**THE TASK**: Retype only the lines at the head of the records, first through the one with "### **5.1 Crear", exactly as written.

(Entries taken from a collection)

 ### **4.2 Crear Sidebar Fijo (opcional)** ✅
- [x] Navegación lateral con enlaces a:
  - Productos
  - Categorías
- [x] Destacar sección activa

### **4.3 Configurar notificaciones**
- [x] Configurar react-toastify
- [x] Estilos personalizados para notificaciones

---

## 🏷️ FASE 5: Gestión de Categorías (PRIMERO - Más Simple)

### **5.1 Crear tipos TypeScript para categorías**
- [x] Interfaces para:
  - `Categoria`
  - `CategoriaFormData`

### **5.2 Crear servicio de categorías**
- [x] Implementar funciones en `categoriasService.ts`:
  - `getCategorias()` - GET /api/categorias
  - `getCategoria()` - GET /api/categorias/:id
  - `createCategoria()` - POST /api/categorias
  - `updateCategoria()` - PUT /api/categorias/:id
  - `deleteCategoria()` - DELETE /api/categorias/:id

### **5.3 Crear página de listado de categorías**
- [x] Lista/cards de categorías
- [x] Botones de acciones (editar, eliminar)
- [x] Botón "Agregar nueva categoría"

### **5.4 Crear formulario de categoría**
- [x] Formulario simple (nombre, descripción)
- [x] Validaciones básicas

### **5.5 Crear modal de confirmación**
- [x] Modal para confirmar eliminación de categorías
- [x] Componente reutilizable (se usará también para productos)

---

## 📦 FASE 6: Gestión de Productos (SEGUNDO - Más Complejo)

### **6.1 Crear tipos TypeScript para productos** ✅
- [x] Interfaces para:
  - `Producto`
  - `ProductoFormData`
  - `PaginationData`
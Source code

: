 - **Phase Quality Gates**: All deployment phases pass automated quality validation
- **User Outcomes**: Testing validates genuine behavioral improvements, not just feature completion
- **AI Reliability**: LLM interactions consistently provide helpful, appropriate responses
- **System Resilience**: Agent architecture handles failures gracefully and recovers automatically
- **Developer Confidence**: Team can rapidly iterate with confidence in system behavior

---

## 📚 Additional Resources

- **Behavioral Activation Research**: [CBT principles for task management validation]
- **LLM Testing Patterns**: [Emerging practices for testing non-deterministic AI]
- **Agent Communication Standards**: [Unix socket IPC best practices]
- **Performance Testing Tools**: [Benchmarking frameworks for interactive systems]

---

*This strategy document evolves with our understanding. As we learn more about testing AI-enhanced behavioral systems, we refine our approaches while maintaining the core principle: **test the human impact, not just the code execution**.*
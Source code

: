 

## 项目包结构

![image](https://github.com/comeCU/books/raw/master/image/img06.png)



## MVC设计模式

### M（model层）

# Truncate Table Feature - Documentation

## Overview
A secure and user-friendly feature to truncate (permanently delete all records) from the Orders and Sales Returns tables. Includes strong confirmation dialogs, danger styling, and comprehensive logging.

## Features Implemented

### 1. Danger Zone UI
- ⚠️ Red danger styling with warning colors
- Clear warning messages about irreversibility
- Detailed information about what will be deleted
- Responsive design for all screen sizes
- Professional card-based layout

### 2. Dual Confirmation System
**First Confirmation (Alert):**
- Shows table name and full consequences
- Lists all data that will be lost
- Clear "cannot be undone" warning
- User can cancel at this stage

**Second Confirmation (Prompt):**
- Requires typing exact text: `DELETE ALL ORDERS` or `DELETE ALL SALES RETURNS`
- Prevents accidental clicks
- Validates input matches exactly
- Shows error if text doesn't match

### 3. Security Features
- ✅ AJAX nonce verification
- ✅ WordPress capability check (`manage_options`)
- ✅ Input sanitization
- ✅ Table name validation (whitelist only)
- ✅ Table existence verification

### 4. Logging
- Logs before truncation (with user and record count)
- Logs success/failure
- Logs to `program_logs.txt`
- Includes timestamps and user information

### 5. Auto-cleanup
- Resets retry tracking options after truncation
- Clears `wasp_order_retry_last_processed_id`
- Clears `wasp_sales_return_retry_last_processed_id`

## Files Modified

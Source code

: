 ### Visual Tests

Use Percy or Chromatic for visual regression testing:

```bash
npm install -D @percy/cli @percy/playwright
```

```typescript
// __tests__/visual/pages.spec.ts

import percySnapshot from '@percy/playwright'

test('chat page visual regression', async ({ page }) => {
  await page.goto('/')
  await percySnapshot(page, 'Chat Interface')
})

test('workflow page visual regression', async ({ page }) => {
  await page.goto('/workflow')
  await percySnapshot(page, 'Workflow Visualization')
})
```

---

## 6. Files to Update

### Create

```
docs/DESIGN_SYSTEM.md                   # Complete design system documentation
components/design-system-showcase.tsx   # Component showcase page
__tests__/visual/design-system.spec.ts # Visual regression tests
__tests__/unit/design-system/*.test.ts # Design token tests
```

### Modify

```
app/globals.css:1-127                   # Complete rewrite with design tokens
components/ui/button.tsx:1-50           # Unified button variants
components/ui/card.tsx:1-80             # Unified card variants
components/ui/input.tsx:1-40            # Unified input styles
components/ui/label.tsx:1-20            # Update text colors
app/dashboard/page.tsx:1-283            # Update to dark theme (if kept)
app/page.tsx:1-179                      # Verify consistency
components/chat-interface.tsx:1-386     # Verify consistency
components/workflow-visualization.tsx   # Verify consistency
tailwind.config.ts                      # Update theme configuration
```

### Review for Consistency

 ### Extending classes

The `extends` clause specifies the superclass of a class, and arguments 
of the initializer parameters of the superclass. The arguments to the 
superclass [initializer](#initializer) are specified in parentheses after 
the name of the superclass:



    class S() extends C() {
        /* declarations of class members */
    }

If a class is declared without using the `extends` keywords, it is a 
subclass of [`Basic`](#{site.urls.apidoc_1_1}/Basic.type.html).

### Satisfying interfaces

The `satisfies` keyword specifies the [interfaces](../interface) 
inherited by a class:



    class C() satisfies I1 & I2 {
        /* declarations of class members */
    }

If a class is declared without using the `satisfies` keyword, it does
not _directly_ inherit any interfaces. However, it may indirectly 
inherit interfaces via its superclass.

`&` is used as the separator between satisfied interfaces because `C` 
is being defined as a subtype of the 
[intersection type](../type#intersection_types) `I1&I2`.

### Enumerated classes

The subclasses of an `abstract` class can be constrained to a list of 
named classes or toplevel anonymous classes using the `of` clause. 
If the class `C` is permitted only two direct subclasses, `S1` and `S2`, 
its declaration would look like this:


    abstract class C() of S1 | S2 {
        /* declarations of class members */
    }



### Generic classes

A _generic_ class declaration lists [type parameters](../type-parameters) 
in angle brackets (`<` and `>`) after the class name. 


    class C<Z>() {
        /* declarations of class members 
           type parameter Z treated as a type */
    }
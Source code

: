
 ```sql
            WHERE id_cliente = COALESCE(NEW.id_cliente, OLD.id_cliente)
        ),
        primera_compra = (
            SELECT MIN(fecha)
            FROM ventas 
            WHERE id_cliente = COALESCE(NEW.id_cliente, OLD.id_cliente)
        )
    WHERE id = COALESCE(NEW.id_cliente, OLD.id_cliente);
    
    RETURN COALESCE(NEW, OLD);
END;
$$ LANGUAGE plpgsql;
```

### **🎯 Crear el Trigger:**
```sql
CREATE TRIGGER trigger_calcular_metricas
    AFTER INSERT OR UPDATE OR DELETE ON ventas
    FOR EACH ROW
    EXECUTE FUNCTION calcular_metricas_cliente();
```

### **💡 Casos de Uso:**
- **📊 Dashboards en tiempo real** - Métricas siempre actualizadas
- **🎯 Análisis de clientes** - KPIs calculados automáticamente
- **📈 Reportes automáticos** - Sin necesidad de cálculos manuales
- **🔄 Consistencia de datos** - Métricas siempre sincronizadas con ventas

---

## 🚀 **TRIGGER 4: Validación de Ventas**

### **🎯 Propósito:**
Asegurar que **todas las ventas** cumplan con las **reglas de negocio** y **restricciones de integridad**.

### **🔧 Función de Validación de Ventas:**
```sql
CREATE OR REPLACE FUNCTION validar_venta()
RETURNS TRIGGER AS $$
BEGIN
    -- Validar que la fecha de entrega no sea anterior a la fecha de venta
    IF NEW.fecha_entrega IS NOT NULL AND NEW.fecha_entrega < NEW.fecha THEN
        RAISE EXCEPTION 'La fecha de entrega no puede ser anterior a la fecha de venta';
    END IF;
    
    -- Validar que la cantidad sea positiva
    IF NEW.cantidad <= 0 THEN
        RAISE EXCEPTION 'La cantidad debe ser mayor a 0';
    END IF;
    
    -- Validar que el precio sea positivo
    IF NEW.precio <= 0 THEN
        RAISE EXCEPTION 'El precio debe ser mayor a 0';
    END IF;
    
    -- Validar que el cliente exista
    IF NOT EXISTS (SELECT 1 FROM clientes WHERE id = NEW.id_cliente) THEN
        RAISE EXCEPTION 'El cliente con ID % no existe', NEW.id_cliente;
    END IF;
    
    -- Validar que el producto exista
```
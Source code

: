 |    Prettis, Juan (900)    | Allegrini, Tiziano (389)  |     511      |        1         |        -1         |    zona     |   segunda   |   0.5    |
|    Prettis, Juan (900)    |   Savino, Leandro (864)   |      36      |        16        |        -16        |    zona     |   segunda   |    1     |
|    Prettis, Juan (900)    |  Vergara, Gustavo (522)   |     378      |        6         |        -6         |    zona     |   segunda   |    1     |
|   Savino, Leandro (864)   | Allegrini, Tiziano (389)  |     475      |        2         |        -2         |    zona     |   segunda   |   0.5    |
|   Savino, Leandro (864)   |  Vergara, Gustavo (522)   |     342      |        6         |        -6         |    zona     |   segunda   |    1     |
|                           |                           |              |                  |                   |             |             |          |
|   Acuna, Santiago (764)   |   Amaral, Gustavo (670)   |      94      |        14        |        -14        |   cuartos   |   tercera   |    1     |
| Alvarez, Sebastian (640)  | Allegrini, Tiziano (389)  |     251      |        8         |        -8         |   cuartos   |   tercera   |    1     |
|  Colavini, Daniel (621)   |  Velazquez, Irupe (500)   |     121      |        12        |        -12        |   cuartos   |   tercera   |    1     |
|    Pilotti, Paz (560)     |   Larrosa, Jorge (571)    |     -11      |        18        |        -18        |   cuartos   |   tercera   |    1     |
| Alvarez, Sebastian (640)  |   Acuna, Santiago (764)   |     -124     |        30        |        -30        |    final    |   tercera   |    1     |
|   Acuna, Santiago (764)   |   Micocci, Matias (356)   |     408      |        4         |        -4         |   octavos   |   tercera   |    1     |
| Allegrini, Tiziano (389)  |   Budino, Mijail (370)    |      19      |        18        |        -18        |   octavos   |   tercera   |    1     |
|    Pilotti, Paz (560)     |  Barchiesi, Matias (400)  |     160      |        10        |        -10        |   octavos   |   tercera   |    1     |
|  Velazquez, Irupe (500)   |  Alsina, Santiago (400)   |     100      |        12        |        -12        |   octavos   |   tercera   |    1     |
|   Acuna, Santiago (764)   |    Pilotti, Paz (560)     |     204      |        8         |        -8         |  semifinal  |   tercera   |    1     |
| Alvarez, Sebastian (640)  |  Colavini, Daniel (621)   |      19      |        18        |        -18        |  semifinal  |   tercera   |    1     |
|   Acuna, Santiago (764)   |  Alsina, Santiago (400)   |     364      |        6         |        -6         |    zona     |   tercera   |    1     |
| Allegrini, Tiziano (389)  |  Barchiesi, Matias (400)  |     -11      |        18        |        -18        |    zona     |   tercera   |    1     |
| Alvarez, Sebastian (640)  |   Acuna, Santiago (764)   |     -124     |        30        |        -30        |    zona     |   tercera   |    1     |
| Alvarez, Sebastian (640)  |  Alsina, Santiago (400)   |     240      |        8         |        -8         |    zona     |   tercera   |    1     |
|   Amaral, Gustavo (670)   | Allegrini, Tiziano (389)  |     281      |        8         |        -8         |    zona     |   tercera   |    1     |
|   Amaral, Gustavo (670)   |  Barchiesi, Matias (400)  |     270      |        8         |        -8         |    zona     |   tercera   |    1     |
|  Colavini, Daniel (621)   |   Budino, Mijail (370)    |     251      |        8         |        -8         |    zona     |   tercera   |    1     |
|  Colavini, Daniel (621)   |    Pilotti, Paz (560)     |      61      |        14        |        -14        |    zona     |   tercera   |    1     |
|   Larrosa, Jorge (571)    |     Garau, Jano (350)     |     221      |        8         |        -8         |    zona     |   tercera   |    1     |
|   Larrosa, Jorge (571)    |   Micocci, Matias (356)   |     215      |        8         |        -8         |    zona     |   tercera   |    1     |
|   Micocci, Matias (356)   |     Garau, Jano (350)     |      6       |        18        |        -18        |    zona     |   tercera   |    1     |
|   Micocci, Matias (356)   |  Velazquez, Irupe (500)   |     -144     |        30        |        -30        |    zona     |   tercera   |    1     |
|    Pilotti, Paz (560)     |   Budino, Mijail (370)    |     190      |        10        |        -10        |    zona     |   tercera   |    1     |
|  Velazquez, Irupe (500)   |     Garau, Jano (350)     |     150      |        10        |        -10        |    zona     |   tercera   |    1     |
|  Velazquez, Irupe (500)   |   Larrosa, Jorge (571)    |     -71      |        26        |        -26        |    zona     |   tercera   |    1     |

**TASK RESPONSE**:
 ### **4.2 Crear Sidebar Fijo (opcional)** ✅
- [x] Navegación lateral con enlaces a:
  - Productos
  - Categorías
- [x] Destacar sección activa

### **4.3 Configurar notificaciones**
- [x] Configurar react-toastify
- [x] Estilos personalizados para notificaciones

---

## 🏷️ FASE 5: Gestión de Categorías (PRIMERO - Más Simple)

### **5.1 Crear tipos TypeScript para categorías**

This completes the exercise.